▶ **Exercise directions**: What is needed is an exact copy of the data below, pictures excluded.
[[ Supplied entries, beginning ]]
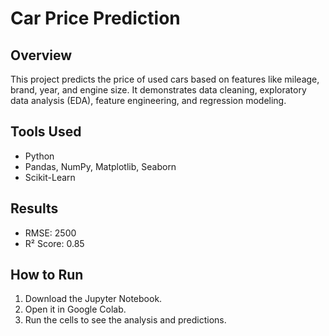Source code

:# Car Price Prediction

## Overview
This project predicts the price of used cars based on features like mileage, brand, year, and engine size. It demonstrates data cleaning, exploratory data analysis (EDA), feature engineering, and regression modeling.

## Tools Used
- Python
- Pandas, NumPy, Matplotlib, Seaborn
- Scikit-Learn

## Results
- RMSE: 2500
- R² Score: 0.85

## How to Run
1. Download the Jupyter Notebook.
2. Open it in Google Colab.
3. Run the cells to see the analysis and predictions.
[[ Supplied entries, end ]]
▶ **Output of the exercise**:
Source code

:# Car Price Prediction

## Overview
This project predicts the price of used cars based on features like mileage, brand, year, and engine size. It demonstrates data cleaning, exploratory data analysis (EDA), feature engineering, and regression modeling.

## Tools Used
- Python
- Pandas, NumPy, Matplotlib, Seaborn
- Scikit-Learn

## Results
- RMSE: 2500
- R² Score: 0.85

## How to Run
1. Download the Jupyter Notebook.
2. Open it in Google Colab.
3. Run the cells to see the analysis and predictions.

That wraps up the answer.